La parte de la historia de la Iglesia que no ha sido debidamente contada.

Si queremos conocer la historia de la iglesia, desde sus comienzos en Jerusalén hasta nuestros días, debemos preguntarnos, en primer lugar, sobre la naturaleza de aquello que nos proponemos estudiar. Pues la iglesia, en su sentido escritural y neotestamentario, es un organismo estrictamente espiritual; que está en este mundo, pero no es parte de él. La iglesia es, ante todo, el cuerpo de Cristo, cuyo propósito es contener y expresar la plenitud de su persona y su obra. Todas las riquezas contenidas en Cristo deben ser encarnadas y manifestadas por medio de la iglesia. Es decir, ella debe convertirse en la perfecta expresión de Cristo en el universo. Por ello, estudiar la historia de la iglesia requiere una perspectiva diferente a la del experto o profesional de la materia.

La Historia según Dios

Por cierto, en cuanto a la investigación, selección y evaluación de los datos históricos se debe proceder con el mismo rigor que en cualquier otro campo de la investigación histórica. Los hechos que nos llegan del pasado, vienen siempre como el testimonio de quienes los presenciaron. Por ello, el relato está a menudo teñido por la óptica particular de los testigos. No sólo vemos los hechos, también los interpretamos a la luz de nuestra propia visión del mundo, nuestros valores, opiniones, y aun prejuicios. Por ello, quien quiera estudiar la historia de la iglesia se encontrará con una tarea doblemente complicada.

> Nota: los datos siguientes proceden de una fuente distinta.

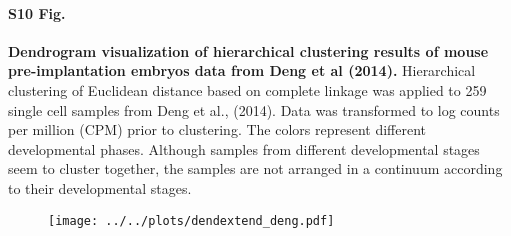 \documentclass[10pt,letterpaper]{article}
\begin{document}
\paragraph*{S10 Fig.}

\label{figS10}
{\bf Dendrogram visualization of hierarchical clustering results of mouse pre-implantation embryos data from Deng et al (2014).} Hierarchical clustering of Euclidean distance based on complete linkage was applied to 259 single cell samples from Deng et al., (2014). Data was transformed to log counts per million (CPM) prior to clustering. The colors represent different developmental phases. Although samples from different developmental stages seem to cluster together, the samples are not arranged in a continuum according to their developmental stages.
\begin{figure}[ht]
\centering
\texttt{[image: ../../plots/dendextend\_deng.pdf]}
\end{figure}
\end{document}
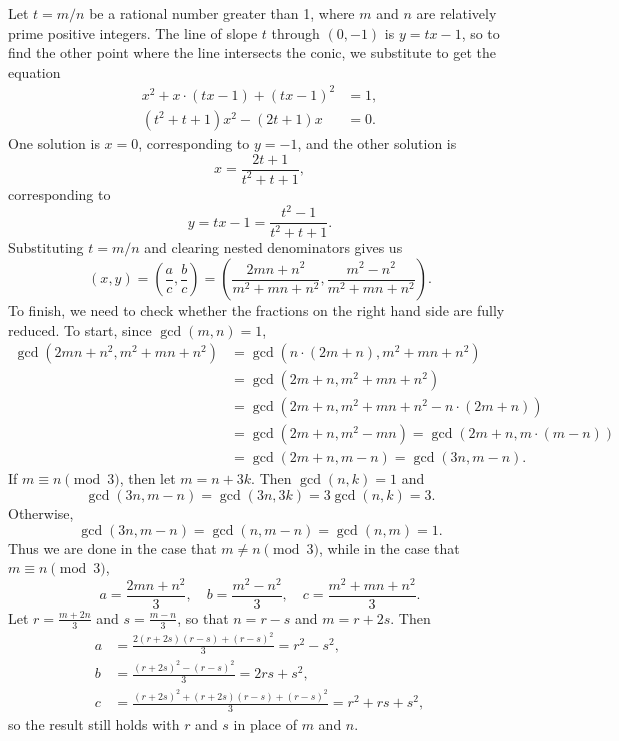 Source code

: \begin{enumerate}
\begin{enumerate}
Let $t = m/n$ be a rational number greater than 1, where $m$ and $n$ are relatively prime positive integers. The line of slope $t$ through $(0,-1)$ is $y = tx - 1$, so to find the other point where the line intersects the conic, we substitute to get the equation
\begin{align*}
x^2 + x\cdot (tx - 1) + (tx - 1)^2 &= 1, \\
(t^2 + t + 1)x^2 - (2t + 1)x &= 0.
\end{align*}
One solution is $x = 0$, corresponding to $y = -1$, and the other solution is
\begin{equation*}
x = \frac{2t + 1}{t^2 + t + 1},
\end{equation*}
corresponding to
\begin{equation*}
y = tx - 1 = \frac{t^2 - 1}{t^2 + t + 1}.
\end{equation*}
Substituting $t = m/n$ and clearing nested denominators gives us
\begin{equation*}
(x,y) = \left(\frac{a}{c},\frac{b}{c}\right) = \left(\frac{2mn + n^2}{m^2 + mn + n^2}, \frac{m^2 - n^2}{m^2 + mn + n^2}\right).
\end{equation*}
To finish, we need to check whether the fractions on the right hand side are fully reduced. To start, since $\gcd(m,n) = 1$,
\begin{align*}
\gcd(2mn + n^2, m^2 + mn + n^2) &= \gcd(n\cdot (2m + n), m^2 + mn + n^2) \\
&= \gcd(2m + n, m^2 + mn + n^2) \\
&= \gcd(2m + n, m^2 + mn + n^2 - n\cdot (2m + n)) \\
&= \gcd(2m + n, m^2 - mn) = \gcd(2m + n, m\cdot (m - n)) \\
&= \gcd(2m + n, m - n) = \gcd(3n, m - n).
\end{align*}
If $m\equiv n\pmod{3}$, then let $m = n + 3k$. Then $\gcd(n,k) = 1$ and
\begin{equation*}
\gcd(3n, m - n) = \gcd(3n,3k) = 3\gcd(n,k) = 3.
\end{equation*}
Otherwise,
\begin{equation*}
\gcd(3n, m - n) = \gcd(n, m - n) = \gcd(n,m) = 1.
\end{equation*}
Thus we are done in the case that $m\neq n\pmod{3}$, while in the case that $m\equiv n\pmod{3}$,
\begin{equation*}
a = \frac{2mn + n^2}{3},\quad b = \frac{m^2 - n^2}{3},\quad c = \frac{m^2 + mn + n^2}{3}.
\end{equation*}
Let $r = \frac{m + 2n}{3}$ and $s = \frac{m - n}{3}$, so that $n = r - s$ and $m = r + 2s$. Then
\begin{align*}
a &= \frac{2(r + 2s)(r - s) + (r - s)^2}{3} = r^2 - s^2, \\
b &= \frac{(r + 2s)^2 - (r - s)^2}{3} = 2rs + s^2, \\
c &= \frac{(r + 2s)^2 + (r + 2s)(r - s) + (r - s)^2}{3} = r^2 + rs + s^2,
\end{align*}
so the result still holds with $r$ and $s$ in place of $m$ and $n$.
\end{enumerate}
\end{enumerate}
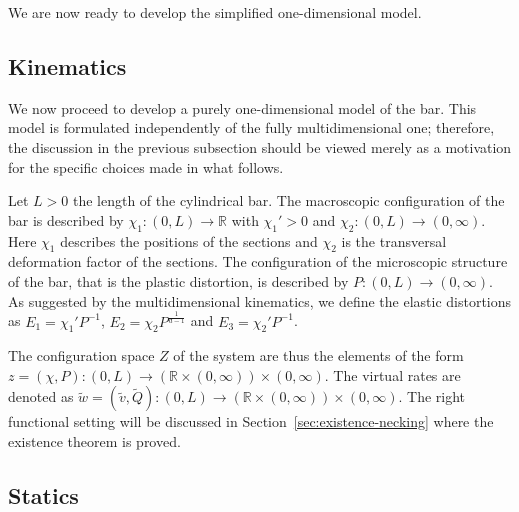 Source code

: \documentclass[a4paper,10pt,oneside]{amsbook}
\numberwithin{section}{chapter}
\numberwithin{equation}{chapter}
\theoremstyle{definition}
\begin{document}
We are now ready to develop the simplified one-dimensional model.

\subsection{Kinematics}

We now proceed to develop a purely one-dimensional model of the bar. This model is formulated independently of the fully multidimensional one; therefore, the discussion in the previous subsection should be viewed merely as a motivation for the specific choices made in what follows.

Let $L>0$ the length of the cylindrical bar. The macroscopic configuration of the bar is described by $\chi_1\colon(0,L)\to\mathbb{R}$ with $\chi_1'>0$ and $\chi_2\colon(0,L)\to(0,\infty)$. Here $\chi_1$ describes the positions of the sections and $\chi_2$ is the transversal deformation factor of the sections. The configuration of the microscopic structure of the bar, that is the plastic distortion, is described by $P\colon(0,L)\to(0,\infty)$. As suggested by the multidimensional kinematics, we define the elastic distortions as $E_1=\chi_1'P^{-1}$, $E_2=\chi_2P^{\frac{1}{d-1}}$ and $E_3=\chi_2'P^{-1}$.

The configuration space $Z$ of the system are thus the elements of the form $z=(\chi,P)\colon(0,L)\to(\mathbb{R}\times(0,\infty))\times(0,\infty)$. The virtual rates are denoted as $\tilde w=(\tilde v,\tilde Q)\colon(0,L)\to(\mathbb{R}\times(0,\infty))\times(0,\infty)$. The right functional setting will be discussed in Section~\ref{sec:existence-necking} where the existence theorem is proved.

\subsection{Statics}
\end{document}
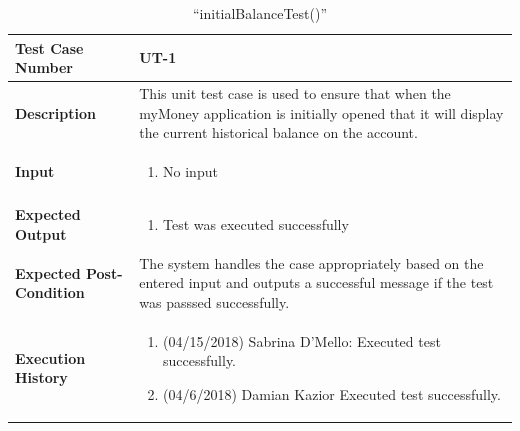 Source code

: \documentclass[12pt]{article}
\begin{document}
\begin{table}[H]
\caption{“initialBalanceTest()”}
\begin{center}
\begin{tabular}{|p{5.5cm}|p{11cm}|}
  \hline
  \bf Test Case Number & UT-1\\\hline
  \bf Description & 
  This unit test case is used to ensure that when the myMoney application is initially opened that it will display the current historical balance on the account.\\\hline
  \bf Input &
  \begin{enumerate}
  \item No input
  \end{enumerate}
  \\\hline
  \bf Expected Output &
  \begin{enumerate}
  \item Test was executed successfully
  \end{enumerate}
  \\\hline
  \bf Expected Post-Condition & 
  The system handles the case appropriately based on the entered input and outputs a successful message if the test was passsed successfully.
  \\\hline   
  \bf Execution History & 
  \begin{enumerate}
  \item (04/15/2018) Sabrina D’Mello: Executed test successfully.
  \item (04/6/2018) Damian Kazior Executed test successfully.
  \end{enumerate}
  \\\hline
\end{tabular}
\end{center}
\end{table}
\end{document}
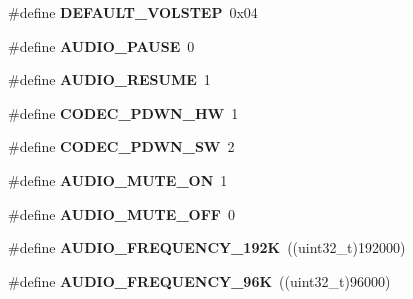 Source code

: \begin{DoxyCompactItemize}
\#define {\bfseries D\+E\+F\+A\+U\+L\+T\+\_\+\+V\+O\+L\+S\+T\+EP}~0x04
\item 
\mbox{\label{group___c_s43_l22___exported___constants_ga6484f3329a5e97697e77d3fdd7ded7bf}} 
\#define {\bfseries A\+U\+D\+I\+O\+\_\+\+P\+A\+U\+SE}~0
\item 
\mbox{\label{group___c_s43_l22___exported___constants_gac93f79efb33d48107476e201d1700b01}} 
\#define {\bfseries A\+U\+D\+I\+O\+\_\+\+R\+E\+S\+U\+ME}~1
\item 
\mbox{\label{group___c_s43_l22___exported___constants_ga0ce4f5b4e4b788d3c8bab978cbb43f54}} 
\#define {\bfseries C\+O\+D\+E\+C\+\_\+\+P\+D\+W\+N\+\_\+\+HW}~1
\item 
\mbox{\label{group___c_s43_l22___exported___constants_gac6f1efedf9778af4d6b5a24aa4007cbc}} 
\#define {\bfseries C\+O\+D\+E\+C\+\_\+\+P\+D\+W\+N\+\_\+\+SW}~2
\item 
\mbox{\label{group___c_s43_l22___exported___constants_ga739f1985e5705aa5441285b016ad3f16}} 
\#define {\bfseries A\+U\+D\+I\+O\+\_\+\+M\+U\+T\+E\+\_\+\+ON}~1
\item 
\mbox{\label{group___c_s43_l22___exported___constants_ga39c183dd43d448a80ffc6477152c870d}} 
\#define {\bfseries A\+U\+D\+I\+O\+\_\+\+M\+U\+T\+E\+\_\+\+O\+FF}~0
\item 
\mbox{\label{group___c_s43_l22___exported___constants_gae57e8d52f9b910efb5c5e2b5339c9e8d}} 
\#define {\bfseries A\+U\+D\+I\+O\+\_\+\+F\+R\+E\+Q\+U\+E\+N\+C\+Y\+\_\+192K}~((uint32\+\_\+t)192000)
\item 
\mbox{\label{group___c_s43_l22___exported___constants_ga4a9d8cc6e08cebe99d8f68a6114e3dc7}} 
\#define {\bfseries A\+U\+D\+I\+O\+\_\+\+F\+R\+E\+Q\+U\+E\+N\+C\+Y\+\_\+96K}~((uint32\+\_\+t)96000)
\item 
\mbox{\label{group___c_s43_l22___exported___constants_gab7513a26e3a3298a69be490ca8c49381}} 

\end{DoxyCompactItemize}
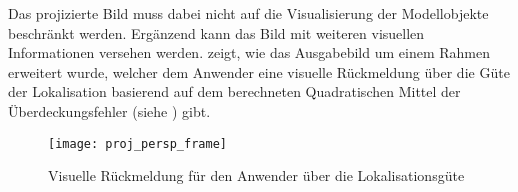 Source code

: Das projizierte Bild muss dabei nicht auf die Visualisierung der Modellobjekte beschränkt werden. Ergänzend kann das Bild mit weiteren visuellen Informationen versehen werden.  zeigt, wie das Ausgabebild um einem Rahmen erweitert wurde, welcher dem Anwender eine visuelle Rückmeldung über die Güte der Lokalisation basierend auf dem berechneten Quadratischen Mittel der Überdeckungsfehler (siehe ) gibt.\\

\prever{
}

\begin{figure}[!ht]
	\begin{center}
		\texttt{[image: proj\_persp\_frame]}
		\caption{Visuelle Rückmeldung für den Anwender über die Lokalisationsgüte}
		\label{fig.proj_rms}
	\end{center}
\end{figure}

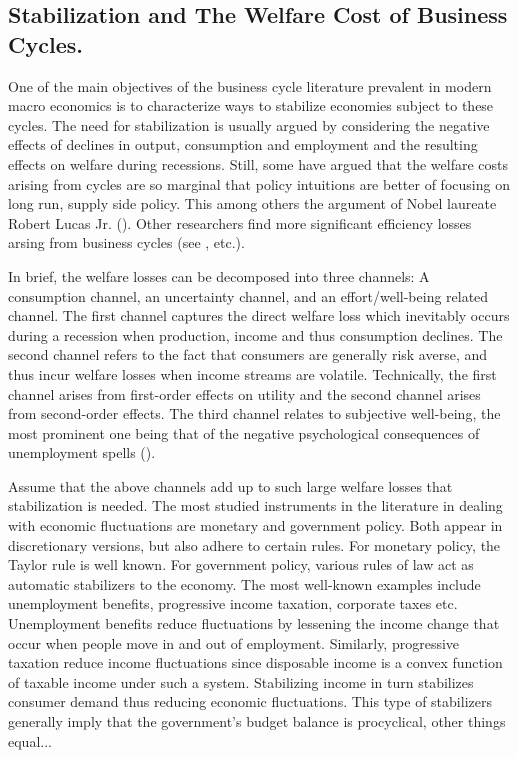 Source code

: \subsection{Stabilization and The Welfare Cost of Business Cycles.} One of the main objectives of the business cycle literature prevalent in modern macro economics is to characterize ways to stabilize economies subject to these cycles. 
The need for stabilization is usually argued by considering the negative effects of declines in output, consumption and employment and the resulting effects on welfare during recessions. Still, some have argued that the welfare costs arising from cycles are so marginal that policy intuitions are better of focusing on long run, supply side policy. This among others the argument of Nobel laureate Robert Lucas Jr. (\citet{lucas2003macroeconomic}). Other researchers find more significant efficiency losses arsing from business cycles (see \citet{gali2007markups}, \citet{tella2003macroeconomics} etc.). 


In brief, the welfare losses can be decomposed into three channels: A consumption channel, an uncertainty channel, and an effort/well-being related channel. The first channel captures the direct welfare loss which inevitably occurs during a recession when production, income and thus consumption declines. The second channel refers to the fact that consumers are generally risk averse, and thus incur welfare losses when income streams are volatile. Technically, the first channel arises from first-order effects on utility and the second channel arises from second-order effects. The third channel relates to subjective well-being, the most prominent one being that of the negative psychological consequences of unemployment spells (\citet{wolfers2003business}).

Assume that the above channels add up to such large welfare losses that stabilization is needed. The most studied instruments in the literature in dealing with economic fluctuations are monetary and government policy. Both appear in discretionary versions, but also adhere to certain rules. For monetary policy, the Taylor rule is well known. For government policy, various rules of law act as automatic stabilizers to the economy. The most well-known examples include unemployment benefits, progressive income taxation, corporate taxes etc. Unemployment benefits reduce fluctuations by lessening the income change that occur when people move in and out of employment. Similarly, progressive taxation reduce income fluctuations since disposable income is a convex function of taxable income under such a system.  Stabilizing income in turn stabilizes consumer demand thus reducing economic fluctuations. This type of stabilizers generally imply that the government's budget balance is procyclical, other things equal...   

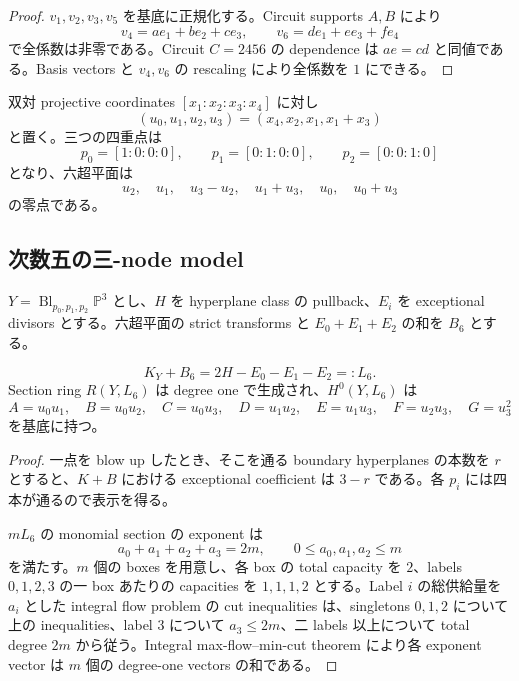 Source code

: \documentclass[11pt,a4paper]{ltjsarticle}
\newcommand{\PP}{\mathbb P}\newcommand{\RR}{\mathbb R}\newcommand{\CC}{\mathbb C}
\theoremstyle{plain}
\theoremstyle{definition}
\theoremstyle{remark}
\begin{document}
\begin{proof}
$v_1,v_2,v_3,v_5$ を基底に正規化する。Circuit supports $A,B$ により
\[
 v_4=ae_1+be_2+ce_3,
 \qquad
 v_6=de_1+ee_3+fe_4
\]
で全係数は非零である。Circuit $C=2456$ の dependence は $ae=cd$ と同値である。Basis vectors と $v_4,v_6$ の rescaling により全係数を $1$ にできる。
\end{proof}

双対 projective coordinates $[x_1:x_2:x_3:x_4]$ に対し
\begin{equation}\label{eq:u-coordinates}
 (u_0,u_1,u_2,u_3)=(x_4,x_2,x_1,x_1+x_3)
\end{equation}
と置く。三つの四重点は
\[
 p_0=[1:0:0:0],\qquad p_1=[0:1:0:0],\qquad p_2=[0:0:1:0]
\]
となり、六超平面は
\[
 u_2,\quad u_1,\quad u_3-u_2,\quad u_1+u_3,\quad u_0,\quad u_0+u_3
\]
の零点である。

\subsection{次数五の三-node model}
$Y=\operatorname{Bl}_{p_0,p_1,p_2}\PP^3$ とし、$H$ を hyperplane class の pullback、$E_i$ を exceptional divisors とする。六超平面の strict transforms と $E_0+E_1+E_2$ の和を $B_6$ とする。

\begin{proposition}\label{prop:L6-generation}
\[
 K_Y+B_6=2H-E_0-E_1-E_2=:L_6.
\]
Section ring $R(Y,L_6)$ は degree one で生成され、$H^0(Y,L_6)$ は
\[
 A=u_0u_1,\quad B=u_0u_2,\quad C=u_0u_3,\quad D=u_1u_2,
 \quad E=u_1u_3,\quad F=u_2u_3,\quad G=u_3^2
\]
を基底に持つ。
\end{proposition}

\begin{proof}
一点を blow up したとき、そこを通る boundary hyperplanes の本数を $r$ とすると、$K+B$ における exceptional coefficient は $3-r$ である。各 $p_i$ には四本が通るので表示を得る。

$mL_6$ の monomial section の exponent は
\[
 a_0+a_1+a_2+a_3=2m,
 \qquad 0\le a_0,a_1,a_2\le m
\]
を満たす。$m$ 個の boxes を用意し、各 box の total capacity を $2$、labels $0,1,2,3$ の一 box あたりの capacities を $1,1,1,2$ とする。Label $i$ の総供給量を $a_i$ とした integral flow problem の cut inequalities は、singletons $0,1,2$ について上の inequalities、label $3$ について $a_3\le2m$、二 labels 以上について total degree $2m$ から従う。Integral max-flow--min-cut theorem により各 exponent vector は $m$ 個の degree-one vectors の和である。
\end{proof}
\end{document}
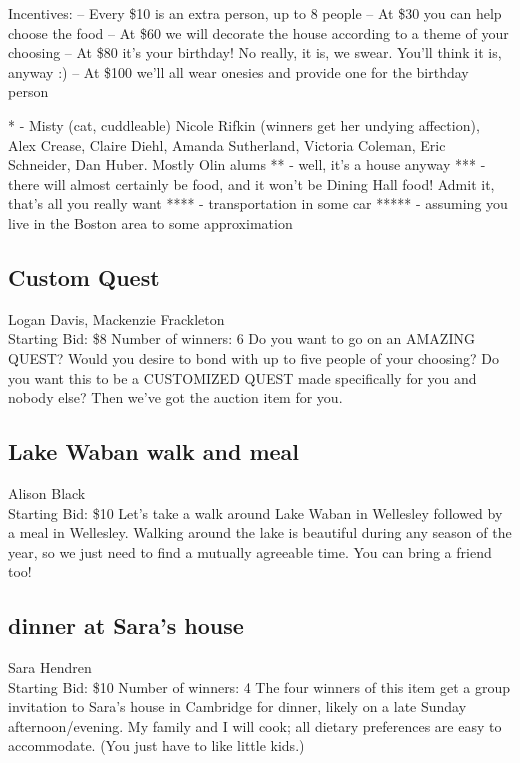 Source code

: \documentclass[11pt]{article}
\begin{document}
Incentives:
-- Every \$10 is an extra person, up to 8 people
-- At \$30 you can help choose the food
-- At \$60 we will decorate the house according to a theme of your choosing
-- At \$80 it's your birthday! No really, it is, we swear. You'll think it is, anyway :)
-- At \$100 we'll all wear onesies and provide one for the birthday person

* - Misty (cat, cuddleable) Nicole Rifkin (winners get her undying affection), Alex Crease, Claire Diehl, Amanda Sutherland, Victoria Coleman, Eric Schneider, Dan Huber. Mostly Olin alums
** - well, it's a house anyway
*** - there will almost certainly be food, and it won't be Dining Hall food! Admit it, that's all you really want
**** - transportation in some car
***** - assuming you live in the Boston area to some approximation
\subsection{Custom Quest}
Logan Davis, Mackenzie Frackleton
\\
Starting Bid: \$8
\newline
Number of winners: 6
\newline
Do you want to go on an AMAZING QUEST? Would you desire to bond with up to five people of your choosing? Do you want this to be a CUSTOMIZED QUEST made specifically for you and nobody else? Then we've got the auction item for you.
\subsection{Lake Waban walk and meal}
Alison Black
\\
Starting Bid: \$10
\newline
Let's take a walk around Lake Waban in Wellesley followed by a meal in Wellesley.  Walking around the lake is beautiful during any season of the year, so we just need to find a mutually agreeable time.  You can bring a friend too!
\subsection{dinner at Sara's house}
Sara Hendren
\\
Starting Bid: \$10
\newline
Number of winners: 4
\newline
The four winners of this item get a group invitation to Sara's house in Cambridge for dinner, likely on a late Sunday afternoon/evening. My family and I will cook; all dietary preferences are easy to accommodate. (You just have to like little kids.)
\end{document}
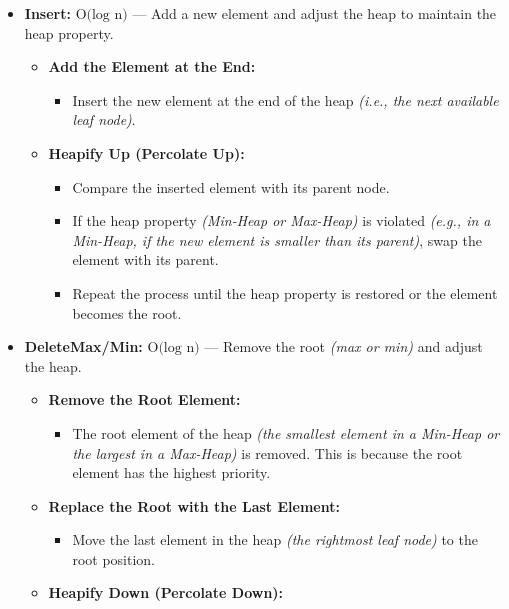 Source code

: \documentclass[
  letterpaper,
  DIV=11,
  numbers=noendperiod]{scrreprt}
\providecommand{\tightlist}{%
  \setlength{\itemsep}{0pt}\setlength{\parskip}{0pt}}
\begin{document}
\begin{itemize}
\tightlist
\item
  \textbf{Insert:} \(\text{O(log ⁡n)}\) --- Add a new element and adjust
  the heap to maintain the heap property.

  \begin{itemize}
  \tightlist
  \item
    \textbf{Add the Element at the End:}

    \begin{itemize}
    \tightlist
    \item
      Insert the new element at the end of the heap \emph{(i.e., the
      next available leaf node)}.
    \end{itemize}
  \item
    \textbf{Heapify Up (Percolate Up):}

    \begin{itemize}
    \tightlist
    \item
      Compare the inserted element with its parent node.
    \item
      If the heap property \emph{(Min-Heap or Max-Heap)} is violated
      \emph{(e.g., in a Min-Heap, if the new element is smaller than its
      parent)}, swap the element with its parent.
    \item
      Repeat the process until the heap property is restored or the
      element becomes the root.
    \end{itemize}
  \end{itemize}
\item
  \textbf{DeleteMax/Min:} \(\text{O(log ⁡n)}\) --- Remove the root
  \emph{(max or min)} and adjust the heap.

  \begin{itemize}
  \tightlist
  \item
    \textbf{Remove the Root Element:}

    \begin{itemize}
    \tightlist
    \item
      The root element of the heap \emph{(the smallest element in a
      Min-Heap or the largest in a Max-Heap)} is removed. This is
      because the root element has the highest priority.
    \end{itemize}
  \item
    \textbf{Replace the Root with the Last Element:}

    \begin{itemize}
    \tightlist
    \item
      Move the last element in the heap \emph{(the rightmost leaf node)}
      to the root position.
    \end{itemize}
  \item
    \textbf{Heapify Down (Percolate Down):}


\end{itemize}
\end{itemize}
\end{document}
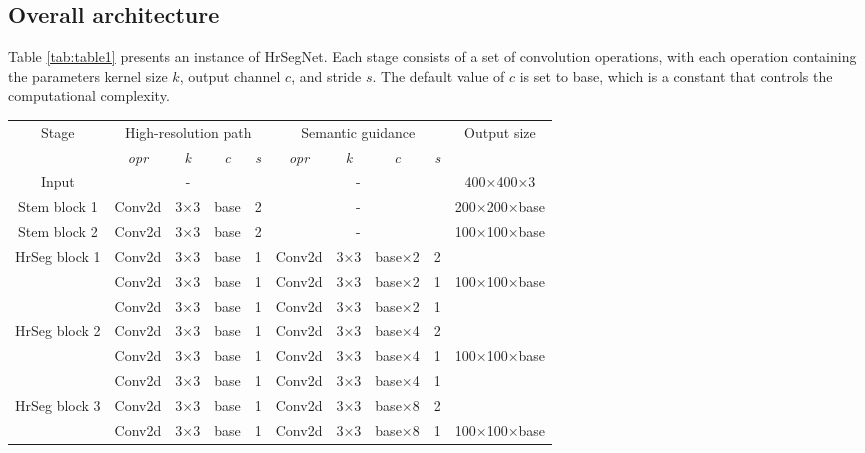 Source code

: \documentclass[preprint,12pt,authoryear]{elsarticle}
\begin{document}
\subsection{Overall architecture}
\label{subsec:Overallarchitecture}

Table \ref{tab:table1} presents an instance of HrSegNet. Each stage consists of a set of convolution operations, with each operation containing the parameters kernel size $k$, output channel $c$, and stride $s$. The default value of $c$ is set to base, which is a constant that controls the computational complexity.
\begin{center}
\begin{table}[t]
    \centering
    \begin{tabular}{ c|c c c c|c c c c|c } %
\toprule
\multirow{2}{*}{Stage}& \multicolumn{4}{c|}{High-resolution path} & \multicolumn{4}{c}{Semantic guidance }& Output size\\ 
\cline{2-10}
 & \textit{opr} & \textit{k} & \textit{c} & \textit{s} & \textit{opr} & \textit{k} & \textit{c} & \textit{s}  & \\ 
 \hline    
 Input & \multicolumn{4}{c|}{-} & \multicolumn{4}{c|}{-} & 400×400×3\\
 \hline
 Stem block 1 & Conv2d & 3×3 & base & 2 &  \multicolumn{4}{c|}{-} & 200×200×base\\
 \hline
 Stem block 2 & Conv2d & 3×3 & base & 2 &  \multicolumn{4}{c|}{-} & 100×100×base\\
 \hline
 \multirow{3}{*}{HrSeg block 1}  & Conv2d & 3×3 & base & 1 &  Conv2d & 3×3 & base×2 & 2 & \\

& Conv2d & 3×3 & base & 1 &  Conv2d & 3×3 & base×2 & 1 & 100×100×base\\

& Conv2d & 3×3 & base & 1 &  Conv2d & 3×3 & base×2 & 1 & \\
\hline
 \multirow{3}{*}{HrSeg block 2}  & Conv2d & 3×3 & base & 1 &  Conv2d & 3×3 & base×4 & 2 & \\

& Conv2d & 3×3 & base & 1 &  Conv2d & 3×3 & base×4 & 1 & 100×100×base\\

& Conv2d & 3×3 & base & 1 &  Conv2d & 3×3 & base×4 & 1 & \\
\hline
 \multirow{3}{*}{HrSeg block 3}  & Conv2d & 3×3 & base & 1 &  Conv2d & 3×3 & base×8 & 2 & \\

& Conv2d & 3×3 & base & 1 &  Conv2d & 3×3 & base×8 & 1 & 100×100×base\\


\end{tabular}
\end{table}
\end{center}
\end{document}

Por un lado, deberá tratar de reconstruir los hechos de la manera más pura posible, tras despojarlos de su ropaje interpretativo; para luego, con el indispensable socorro del Espíritu de Verdad, intentar comprenderlos a la luz del propósito eterno de Dios y su desarrollo en el mundo. Pues la historia, desde la perspectiva divina, no es más que el espacio abierto para la consecución de sus pensamientos eternos con respecto al hombre. El mundo tiene su propia historia, confusa, triste y desdichada, a pesar de todos los avances tecnológicos y científicos que se puedan invocar, cuyas causas y efectos pertenecen por completo al ámbito humano y también al de las potestades hostiles a la voluntad de Dios, las cuales tejen tras bastidores la trama invisible de la historia de este mundo.

Pero ha ocurrido un milagro. Una invasión. Algo procedente de más allá de esa trama ha descendido y entrado en el mundo: algo cuya fuente y causalidad está enteramente en Dios mismo. Cristo ha venido y rasgado en dos la trama de la historia humana. La historia de este mundo ha sido invadida por otra historia: La historia divina. Para entender la primera el hombre puede emplear su razón y sentidos naturales. Para comprender la segunda se requieren un nuevo conjunto de facultades que están más allá de las posibilidades del hombre natural. Dios es Espíritu, y para conocerlo y registrar su paso por la historia se requiere el espíritu humano regenerado, vivificado y habitado por la vida divina. Esto último no excluye el uso de los sentidos y habilidades naturales, pero indica que estos deben ser alumbrados y guiados por un órgano o facultad superior.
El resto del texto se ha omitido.